# [REQUIRED WORK]
Transcribe the data in full and exactly, omitting any pictures.

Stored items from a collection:
◆ ◆ ◆

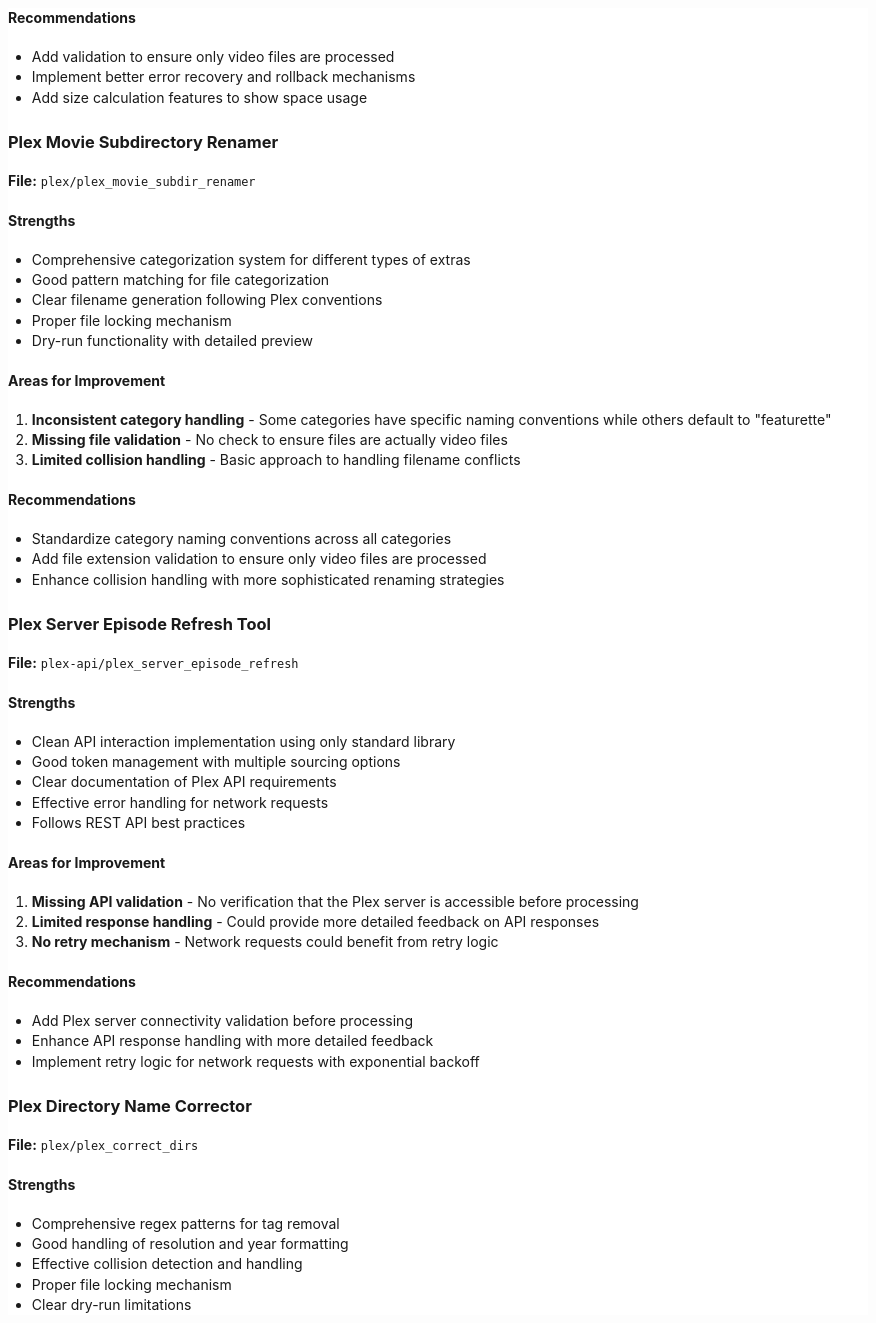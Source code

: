 #### Recommendations
- Add validation to ensure only video files are processed
- Implement better error recovery and rollback mechanisms
- Add size calculation features to show space usage

### Plex Movie Subdirectory Renamer
**File:** `plex/plex_movie_subdir_renamer`

#### Strengths
- Comprehensive categorization system for different types of extras
- Good pattern matching for file categorization
- Clear filename generation following Plex conventions
- Proper file locking mechanism
- Dry-run functionality with detailed preview

#### Areas for Improvement
1. **Inconsistent category handling** - Some categories have specific naming conventions while others default to "featurette"
2. **Missing file validation** - No check to ensure files are actually video files
3. **Limited collision handling** - Basic approach to handling filename conflicts

#### Recommendations
- Standardize category naming conventions across all categories
- Add file extension validation to ensure only video files are processed
- Enhance collision handling with more sophisticated renaming strategies

### Plex Server Episode Refresh Tool
**File:** `plex-api/plex_server_episode_refresh`

#### Strengths
- Clean API interaction implementation using only standard library
- Good token management with multiple sourcing options
- Clear documentation of Plex API requirements
- Effective error handling for network requests
- Follows REST API best practices

#### Areas for Improvement
1. **Missing API validation** - No verification that the Plex server is accessible before processing
2. **Limited response handling** - Could provide more detailed feedback on API responses
3. **No retry mechanism** - Network requests could benefit from retry logic

#### Recommendations
- Add Plex server connectivity validation before processing
- Enhance API response handling with more detailed feedback
- Implement retry logic for network requests with exponential backoff

### Plex Directory Name Corrector
**File:** `plex/plex_correct_dirs`

#### Strengths
- Comprehensive regex patterns for tag removal
- Good handling of resolution and year formatting
- Effective collision detection and handling
- Proper file locking mechanism
- Clear dry-run limitations

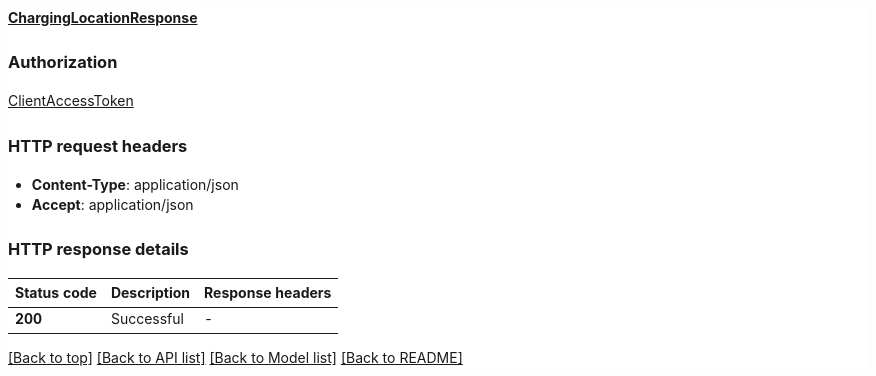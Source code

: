 [**ChargingLocationResponse**](ChargingLocationResponse.md)

### Authorization

[ClientAccessToken](../README.md#ClientAccessToken)

### HTTP request headers

 - **Content-Type**: application/json
 - **Accept**: application/json


### HTTP response details
| Status code | Description | Response headers |
|-------------|-------------|------------------|
| **200** | Successful |  -  |

[[Back to top]](#) [[Back to API list]](../README.md#documentation-for-api-endpoints) [[Back to Model list]](../README.md#documentation-for-models) [[Back to README]](../README.md)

◆ ◆ ◆

# [SOLUTION BELOW]
Source code

: #### Recommendations
- Add validation to ensure only video files are processed
- Implement better error recovery and rollback mechanisms
- Add size calculation features to show space usage

### Plex Movie Subdirectory Renamer
**File:** `plex/plex_movie_subdir_renamer`

#### Strengths
- Comprehensive categorization system for different types of extras
- Good pattern matching for file categorization
- Clear filename generation following Plex conventions
- Proper file locking mechanism
- Dry-run functionality with detailed preview

#### Areas for Improvement
1. **Inconsistent category handling** - Some categories have specific naming conventions while others default to "featurette"
2. **Missing file validation** - No check to ensure files are actually video files
3. **Limited collision handling** - Basic approach to handling filename conflicts

#### Recommendations
- Standardize category naming conventions across all categories
- Add file extension validation to ensure only video files are processed
- Enhance collision handling with more sophisticated renaming strategies

### Plex Server Episode Refresh Tool
**File:** `plex-api/plex_server_episode_refresh`

#### Strengths
- Clean API interaction implementation using only standard library
- Good token management with multiple sourcing options
- Clear documentation of Plex API requirements
- Effective error handling for network requests
- Follows REST API best practices

#### Areas for Improvement
1. **Missing API validation** - No verification that the Plex server is accessible before processing
2. **Limited response handling** - Could provide more detailed feedback on API responses
3. **No retry mechanism** - Network requests could benefit from retry logic

#### Recommendations
- Add Plex server connectivity validation before processing
- Enhance API response handling with more detailed feedback
- Implement retry logic for network requests with exponential backoff

### Plex Directory Name Corrector
**File:** `plex/plex_correct_dirs`

#### Strengths
- Comprehensive regex patterns for tag removal
- Good handling of resolution and year formatting
- Effective collision detection and handling
- Proper file locking mechanism
- Clear dry-run limitations

Source code

: [**ChargingLocationResponse**](ChargingLocationResponse.md)

### Authorization

[ClientAccessToken](../README.md#ClientAccessToken)

### HTTP request headers

 - **Content-Type**: application/json
 - **Accept**: application/json


### HTTP response details
| Status code | Description | Response headers |
|-------------|-------------|------------------|
| **200** | Successful |  -  |

[[Back to top]](#) [[Back to API list]](../README.md#documentation-for-api-endpoints) [[Back to Model list]](../README.md#documentation-for-models) [[Back to README]](../README.md)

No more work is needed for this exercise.